W Bykowni pochowani są Polacy z listy katyńskiej, zamordowani przez Sowietów w 1940 r. Odłamki rakiety wraz z głowicą z 700-kilogramowym ładunkiem wybuchowym, spadły w odległości 30-50 metrów od polskiego cmentarza 27 sierpnia.

„Gdyby głowica wybuchła w tym miejscu, z pomnika nie zostałoby nic. Dzięki Bogu nie eksplodowała, a jedynie zapaliła się trawa w lesie” – powiedział Netreba.
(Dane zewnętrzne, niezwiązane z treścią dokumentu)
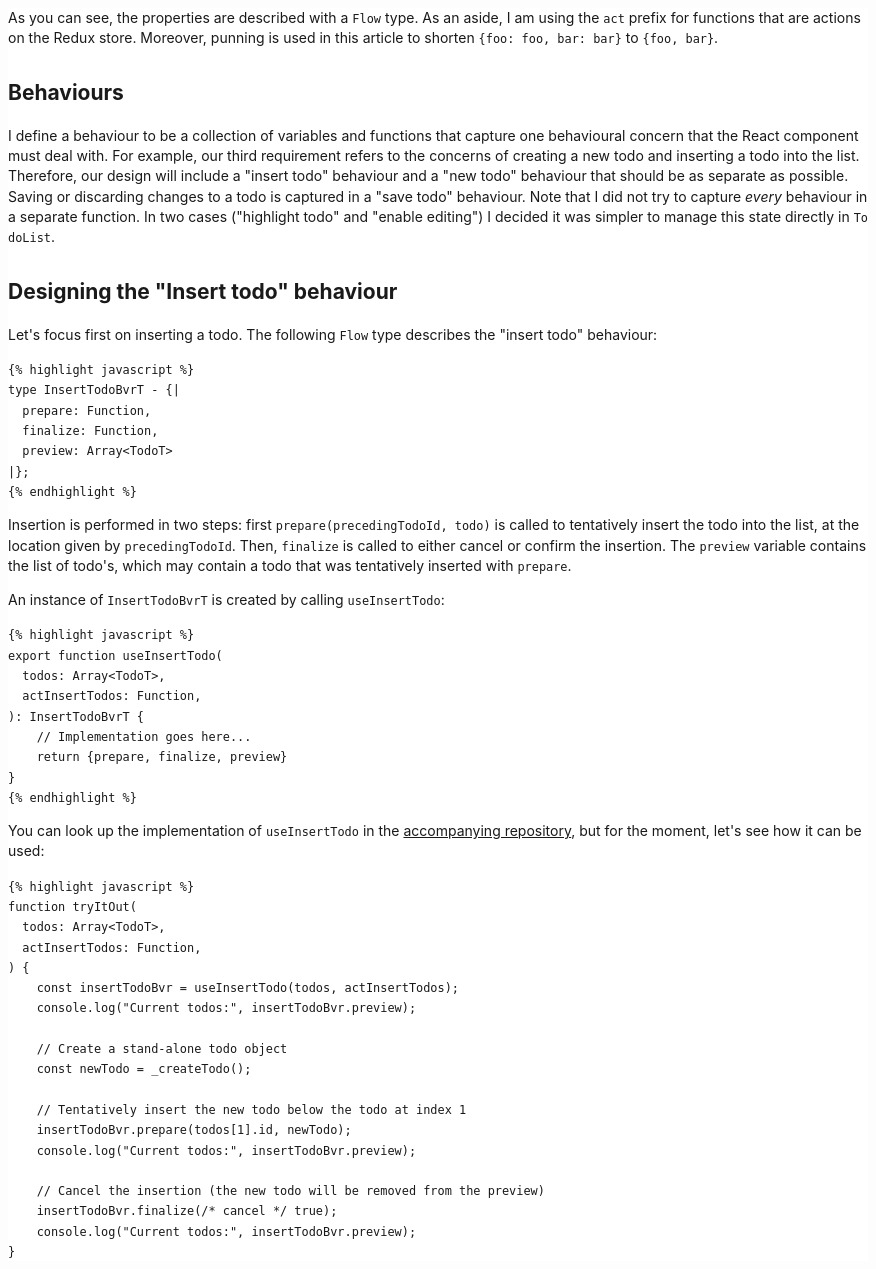 As you can see, the properties are described with a `Flow` type. As an aside, I am using the `act` prefix for functions that are actions on the Redux store. Moreover, punning is used in this article to shorten `{foo: foo, bar: bar}` to `{foo, bar}`.

## Behaviours

I define a behaviour to be a collection of variables and functions that capture one behavioural concern that the React component must deal with. For example, our third requirement refers to the concerns of creating a new todo and inserting a todo into the list. Therefore, our design will include a "insert todo" behaviour and a "new todo" behaviour that should be as separate as possible. Saving or discarding changes to a todo is captured in a "save todo" behaviour. Note that I did not try to capture _every_ behaviour in a separate function. In two cases ("highlight todo" and "enable editing") I decided it was simpler to manage this state directly in `TodoList`.

## Designing the "Insert todo" behaviour

Let's focus first on inserting a todo. The following `Flow` type describes the "insert todo" behaviour:

    {% highlight javascript %}
    type InsertTodoBvrT - {|
      prepare: Function,
      finalize: Function,
      preview: Array<TodoT>
    |};
    {% endhighlight %}

Insertion is performed in two steps: first `prepare(precedingTodoId, todo)` is called to tentatively insert the todo into the list, at the location given by `precedingTodoId`. Then, `finalize` is called to either cancel or confirm the insertion. The `preview` variable contains the list of todo's, which may contain a todo that was tentatively inserted with `prepare`.

An instance of `InsertTodoBvrT` is created by calling `useInsertTodo`:

    {% highlight javascript %}
    export function useInsertTodo(
      todos: Array<TodoT>,
      actInsertTodos: Function,
    ): InsertTodoBvrT {
        // Implementation goes here...
        return {prepare, finalize, preview}
    }
    {% endhighlight %}

You can look up the implementation of `useInsertTodo` in the [accompanying repository](https://github.com/mnieber/behaviours_example), but for the moment, let's see how it can be used:

    {% highlight javascript %}
    function tryItOut(
      todos: Array<TodoT>,
      actInsertTodos: Function,
    ) {
        const insertTodoBvr = useInsertTodo(todos, actInsertTodos);
        console.log("Current todos:", insertTodoBvr.preview);

        // Create a stand-alone todo object
        const newTodo = _createTodo();

        // Tentatively insert the new todo below the todo at index 1
        insertTodoBvr.prepare(todos[1].id, newTodo);
        console.log("Current todos:", insertTodoBvr.preview);

        // Cancel the insertion (the new todo will be removed from the preview)
        insertTodoBvr.finalize(/* cancel */ true);
        console.log("Current todos:", insertTodoBvr.preview);
    }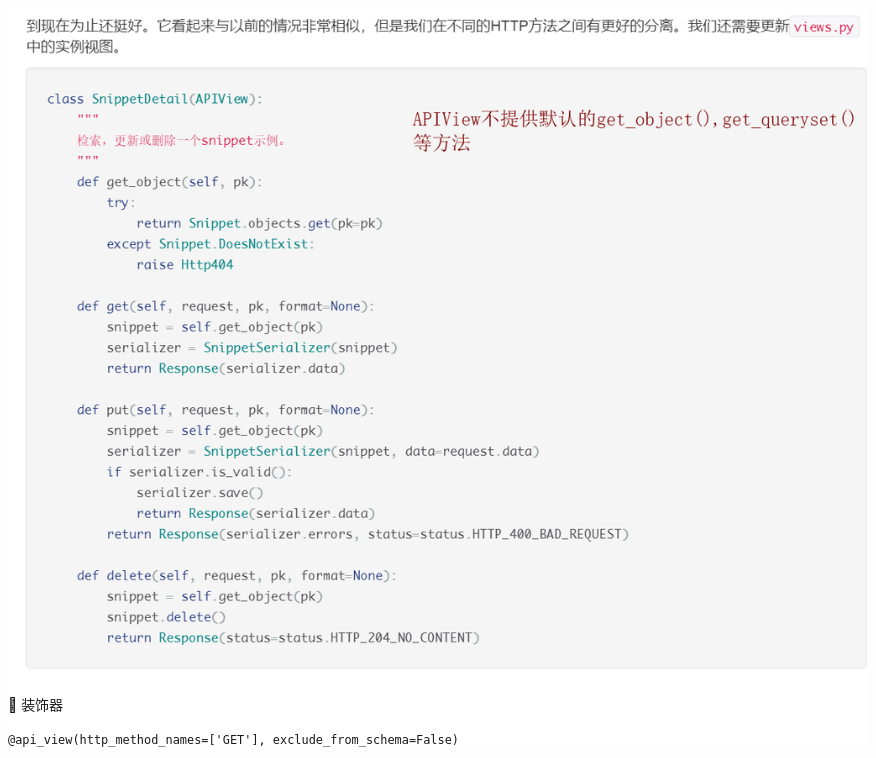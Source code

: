 ![](/static/2021-02-08-20-43-44.png)

:orange: 装饰器

`@api_view(http_method_names=['GET'], exclude_from_schema=False)`
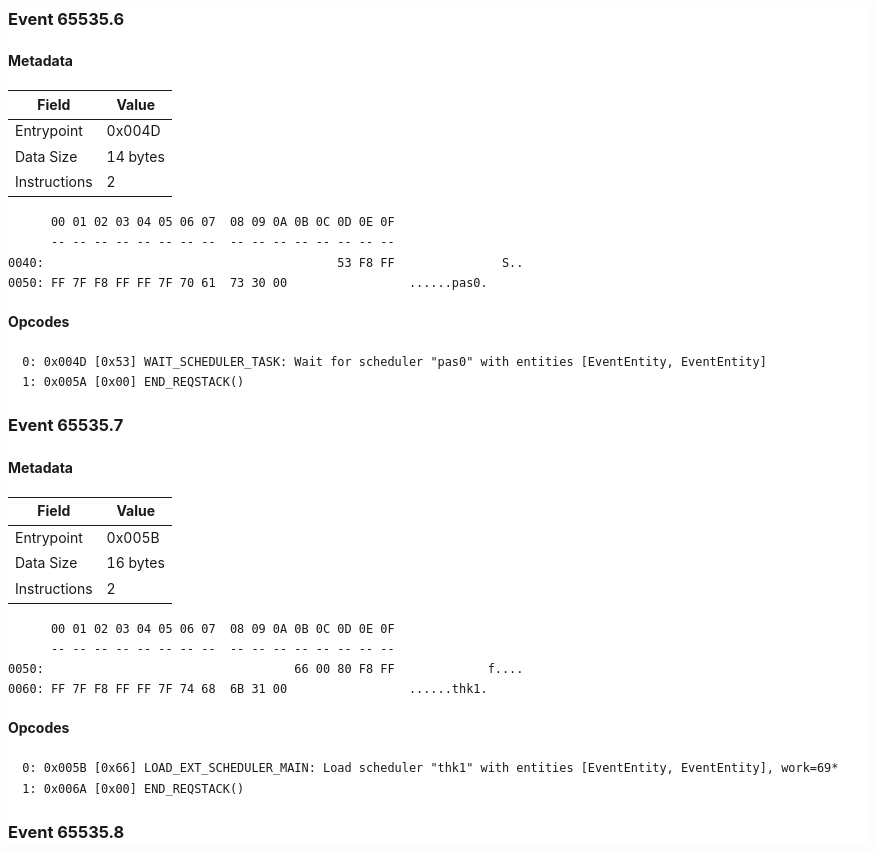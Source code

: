 ### Event 65535.6

#### Metadata

| Field        | Value    |
|--------------|----------|
| Entrypoint   | 0x004D   |
| Data Size    | 14 bytes |
| Instructions | 2        |

```
      00 01 02 03 04 05 06 07  08 09 0A 0B 0C 0D 0E 0F
      -- -- -- -- -- -- -- --  -- -- -- -- -- -- -- --
0040:                                         53 F8 FF               S..
0050: FF 7F F8 FF FF 7F 70 61  73 30 00                 ......pas0.     
```

#### Opcodes

```
  0: 0x004D [0x53] WAIT_SCHEDULER_TASK: Wait for scheduler "pas0" with entities [EventEntity, EventEntity]
  1: 0x005A [0x00] END_REQSTACK()
```

### Event 65535.7

#### Metadata

| Field        | Value    |
|--------------|----------|
| Entrypoint   | 0x005B   |
| Data Size    | 16 bytes |
| Instructions | 2        |

```
      00 01 02 03 04 05 06 07  08 09 0A 0B 0C 0D 0E 0F
      -- -- -- -- -- -- -- --  -- -- -- -- -- -- -- --
0050:                                   66 00 80 F8 FF             f....
0060: FF 7F F8 FF FF 7F 74 68  6B 31 00                 ......thk1.     
```

#### Opcodes

```
  0: 0x005B [0x66] LOAD_EXT_SCHEDULER_MAIN: Load scheduler "thk1" with entities [EventEntity, EventEntity], work=69*
  1: 0x006A [0x00] END_REQSTACK()
```

### Event 65535.8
Do zdarzenia doszło 27 sierpnia, ok. godz. 6.30 czasu lokalnego (godz. 5.30 w Polsce). Rakieta, która leciała w kierunku Kijowa, została zestrzelona przez obronę powietrzną. Jej fragmenty spadły na las we wsi Bykownia, gdzie na cmentarzysku ofiar komunizmu znajduje się otwarty w 2012 r. Polski Cmentarz Wojenny.

„Wybuchł pożar, ale nasi pracownicy i strażacy szybko go ugasili. Saperzy, którzy przybyli na miejsce, stwierdzili, że w głowicy, która szczęśliwie nie eksplodowała, był 700-kilogramowy ładunek wybuchowy. Dobrze, że wszystko ograniczyło się jedynie do ognia” – podkreślił Netreba.

Przy leśnej drodze, która prowadzi do cmentarza, widać spaloną trawę i osmalone pienie drzew. Niektóre z nich mają złamane czubki. Miejsce, w którym gaszono pożar, wciąż oznakowane jest biało-czerwonymi taśmami.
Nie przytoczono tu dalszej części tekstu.